When vascular occlusion is suspected, it is vital that the injection is stopped immediately and treatment is rapidly instigated. The goal is to promote blood flow to the affected area, which may be achieved by applying a warm compress, massaging or tapping the area, and applying 2% nitroglycerin paste to promote vasodilatation.6,27,28,36 Attempts should be made to dissolve or eliminate the injected product. In the case of hyaluronic acid-based fillers, hyaluronidase should be injected all over the affected area, “flooding the area with hyaluronidase”, as soon as possible in a dose applicable to the product to be reversed, for example, 10–20 units per injection point.26,32 If a hydroxyapatite filler has been used, saline could be injected.

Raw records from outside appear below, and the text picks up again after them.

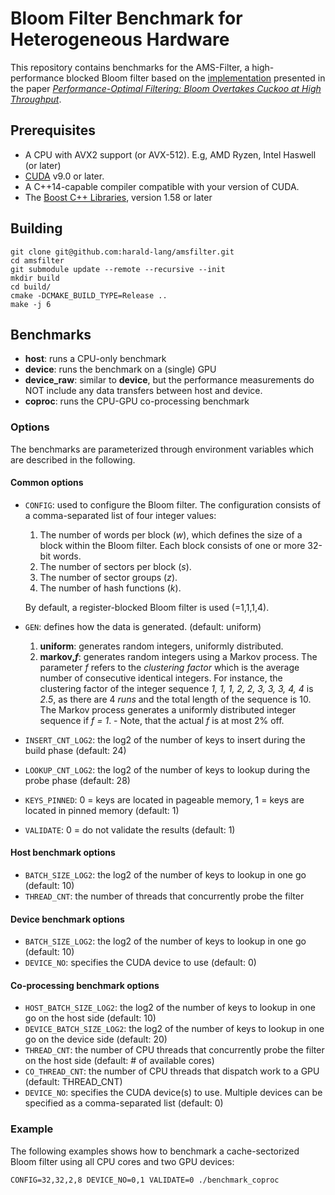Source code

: # Bloom Filter Benchmark for Heterogeneous Hardware

This repository contains benchmarks for the AMS-Filter, a high-performance
 blocked Bloom filter based on the [implementation](https://github.com/peterboncz/bloomfilter-bsd) 
 presented in the paper [*Performance-Optimal Filtering: Bloom Overtakes Cuckoo at High Throughput*](http://www.vldb.org/pvldb/vol12/p502-lang.pdf).


## Prerequisites
- A CPU with AVX2 support (or AVX-512). E.g, AMD Ryzen, Intel Haswell (or later)
- [CUDA](https://developer.nvidia.com/cuda-toolkit) v9.0 or later.
- A C++14-capable compiler compatible with your version of CUDA.
- The [Boost C++ Libraries](https://www.boost.org/), version 1.58 or later 

## Building
```
git clone git@github.com:harald-lang/amsfilter.git
cd amsfilter
git submodule update --remote --recursive --init
mkdir build
cd build/
cmake -DCMAKE_BUILD_TYPE=Release ..
make -j 6
```

## Benchmarks
- **host**: runs a CPU-only benchmark
- **device**: runs the benchmark on a (single) GPU
- **device_raw**: similar to **device**, but the performance 
  measurements do NOT include any data transfers between host
   and device.
- **coproc**: runs the CPU-GPU co-processing benchmark 

### Options

The benchmarks are parameterized through environment variables which are described
 in the following.

#### Common options
-  `CONFIG`: used to configure the Bloom filter. The configuration consists of
   a comma-separated list of four integer values:
   1) The number of words per block (*w*), which defines the size of a block 
      within the Bloom filter. Each block consists of one or more 32-bit words.
   2) The number of sectors per block (*s*).
   3) The number of sector groups (*z*).
   4) The number of hash functions (*k*).
   
   By default, a register-blocked Bloom filter is used (=1,1,1,4). 
  
- `GEN`: defines how the data is generated. (default: uniform)
   1) **uniform**: generates random integers, uniformly distributed.
   2) **markov,*f***: generates random integers using a Markov process. 
     The parameter *f* refers to the *clustering factor* which is the average 
     number of consecutive identical integers. For instance, the clustering
     factor of the integer sequence *1, 1, 1, 2, 2, 3, 3, 3, 4, 4* is *2.5*, as
     there are 4 *runs* and the total length of the sequence is 10.
     The Markov process generates a uniformly distributed integer sequence if
     *f = 1*. - Note, that the actual *f* is at most 2% off.
- `INSERT_CNT_LOG2`: the log2 of the number of keys to insert during the build phase (default: 24)
- `LOOKUP_CNT_LOG2`: the log2 of the number of keys to lookup during the probe phase (default: 28)
- `KEYS_PINNED`: 0 = keys are located in pageable memory, 1 = keys are located in pinned memory (default: 1)
- `VALIDATE`: 0 = do not validate the results (default: 1)

#### Host benchmark options

- `BATCH_SIZE_LOG2`: the log2 of the number of keys to lookup in one go (default: 10)
- `THREAD_CNT`: the number of threads that concurrently probe the filter

#### Device benchmark options
- `BATCH_SIZE_LOG2`: the log2 of the number of keys to lookup in one go (default: 10)
- `DEVICE_NO`: specifies the CUDA device to use (default: 0)

#### Co-processing benchmark options
- `HOST_BATCH_SIZE_LOG2`: the log2 of the number of keys to lookup in one go on the host side (default: 10)
- `DEVICE_BATCH_SIZE_LOG2`: the log2 of the number of keys to lookup in one go on the device side (default: 20)
- `THREAD_CNT`: the number of CPU threads that concurrently probe the filter on the host side (default: # of available cores)
- `CO_THREAD_CNT`: the number of CPU threads that dispatch work to a GPU (default: THREAD_CNT)
- `DEVICE_NO`: specifies the CUDA device(s) to use. Multiple devices can be specified as a comma-separated list (default: 0)

### Example

The following examples shows how to benchmark a cache-sectorized Bloom filter
 using all CPU cores and two GPU devices:
```
CONFIG=32,32,2,8 DEVICE_NO=0,1 VALIDATE=0 ./benchmark_coproc 
```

Hyaluronidase has been suggested as a treatment for all cases of vascular compromise, regardless of filler employed, since it can reduce edema and potentially decrease vessel-occluding pressure.3,37 It is important to be aware that hyaluronidase has been associated with rare immediate and delayed reactions, and prescribing guidelines should be closely followed.38,39
It may be possible to use ultrasound or MRI to assess the location and amount of filler, and Doppler; arteriography or phlebography may help in assessing vascular damage and aid treatment planning.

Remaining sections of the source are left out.